Segment Start: SOURCE INFORMATION

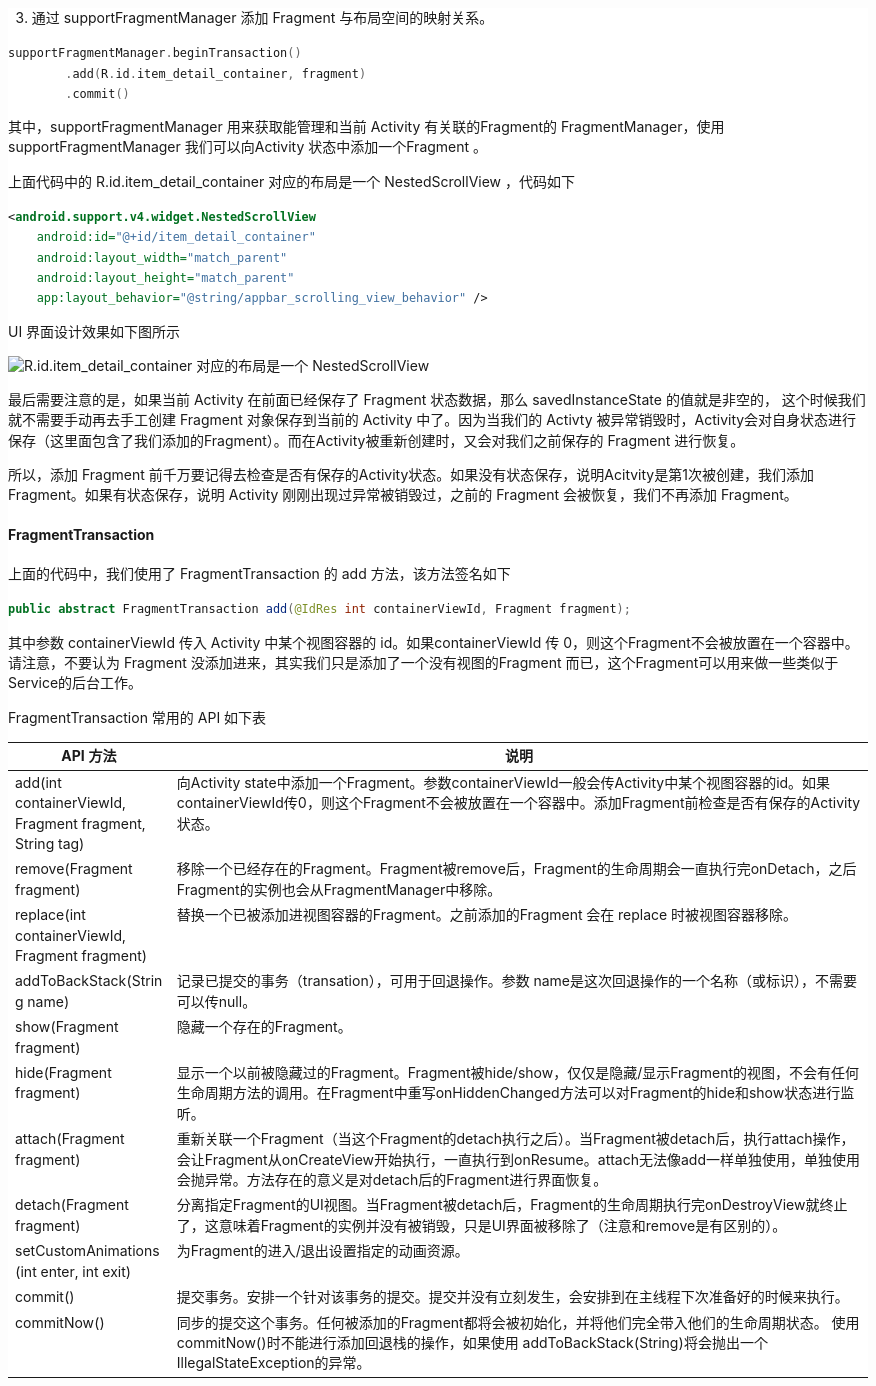 3. 通过 supportFragmentManager 添加 Fragment 与布局空间的映射关系。
```kotlin
supportFragmentManager.beginTransaction()
        .add(R.id.item_detail_container, fragment)
        .commit()
```


其中，supportFragmentManager 用来获取能管理和当前 Activity 有关联的Fragment的 FragmentManager，使用supportFragmentManager 我们可以向Activity 状态中添加一个Fragment 。



上面代码中的 R.id.item_detail_container 对应的布局是一个 NestedScrollView ，代码如下

```xml
<android.support.v4.widget.NestedScrollView
    android:id="@+id/item_detail_container"
    android:layout_width="match_parent"
    android:layout_height="match_parent"
    app:layout_behavior="@string/appbar_scrolling_view_behavior" />
```

UI 界面设计效果如下图所示

![ R.id.item_detail_container 对应的布局是一个 NestedScrollView ](http://upload-images.jianshu.io/upload_images/1233356-4a1d8de798e70e9b.png?imageMogr2/auto-orient/strip%7CimageView2/2/w/1240)



最后需要注意的是，如果当前 Activity 在前面已经保存了 Fragment 状态数据，那么 savedInstanceState 的值就是非空的， 这个时候我们就不需要手动再去手工创建 Fragment 对象保存到当前的 Activity 中了。因为当我们的 Activty 被异常销毁时，Activity会对自身状态进行保存（这里面包含了我们添加的Fragment）。而在Activity被重新创建时，又会对我们之前保存的 Fragment 进行恢复。

所以，添加 Fragment 前千万要记得去检查是否有保存的Activity状态。如果没有状态保存，说明Acitvity是第1次被创建，我们添加Fragment。如果有状态保存，说明 Activity 刚刚出现过异常被销毁过，之前的 Fragment 会被恢复，我们不再添加 Fragment。



#### FragmentTransaction

上面的代码中，我们使用了 FragmentTransaction 的 add 方法，该方法签名如下

```java
public abstract FragmentTransaction add(@IdRes int containerViewId, Fragment fragment);
```

其中参数 containerViewId 传入 Activity 中某个视图容器的 id。如果containerViewId 传 0，则这个Fragment不会被放置在一个容器中。请注意，不要认为 Fragment 没添加进来，其实我们只是添加了一个没有视图的Fragment 而已，这个Fragment可以用来做一些类似于Service的后台工作。


FragmentTransaction 常用的 API 如下表

|  API 方法  |  说明  |
|---|---|
|add(int containerViewId, Fragment fragment, String tag) | 向Activity state中添加一个Fragment。参数containerViewId一般会传Activity中某个视图容器的id。如果containerViewId传0，则这个Fragment不会被放置在一个容器中。添加Fragment前检查是否有保存的Activity状态。|
|remove(Fragment fragment)|移除一个已经存在的Fragment。Fragment被remove后，Fragment的生命周期会一直执行完onDetach，之后Fragment的实例也会从FragmentManager中移除。|
|replace(int containerViewId, Fragment fragment)|替换一个已被添加进视图容器的Fragment。之前添加的Fragment 会在 replace 时被视图容器移除。 |
|addToBackStack(String name)|记录已提交的事务（transation），可用于回退操作。参数 name是这次回退操作的一个名称（或标识），不需要可以传null。|
|show(Fragment fragment) | 隐藏一个存在的Fragment。|
|hide(Fragment fragment) | 显示一个以前被隐藏过的Fragment。Fragment被hide/show，仅仅是隐藏/显示Fragment的视图，不会有任何生命周期方法的调用。在Fragment中重写onHiddenChanged方法可以对Fragment的hide和show状态进行监听。 |
|attach(Fragment fragment)|重新关联一个Fragment（当这个Fragment的detach执行之后）。当Fragment被detach后，执行attach操作，会让Fragment从onCreateView开始执行，一直执行到onResume。attach无法像add一样单独使用，单独使用会抛异常。方法存在的意义是对detach后的Fragment进行界面恢复。|
|detach(Fragment fragment)|分离指定Fragment的UI视图。当Fragment被detach后，Fragment的生命周期执行完onDestroyView就终止了，这意味着Fragment的实例并没有被销毁，只是UI界面被移除了（注意和remove是有区别的）。|
|setCustomAnimations(int enter, int exit)|为Fragment的进入/退出设置指定的动画资源。|
|commit()|提交事务。安排一个针对该事务的提交。提交并没有立刻发生，会安排到在主线程下次准备好的时候来执行。|
|commitNow() |同步的提交这个事务。任何被添加的Fragment都将会被初始化，并将他们完全带入他们的生命周期状态。 使用commitNow()时不能进行添加回退栈的操作，如果使用 addToBackStack(String)将会抛出一个 IllegalStateException的异常。|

Segment End: SOURCE INFORMATION

## WORK TO COMPLETE
Return every line from the records above that holds the word "FragmentTransaction".

## ANSWER SPACE
#### FragmentTransaction
上面的代码中，我们使用了 FragmentTransaction 的 add 方法，该方法签名如下
public abstract FragmentTransaction add(@IdRes int containerViewId, Fragment fragment);
FragmentTransaction 常用的 API 如下表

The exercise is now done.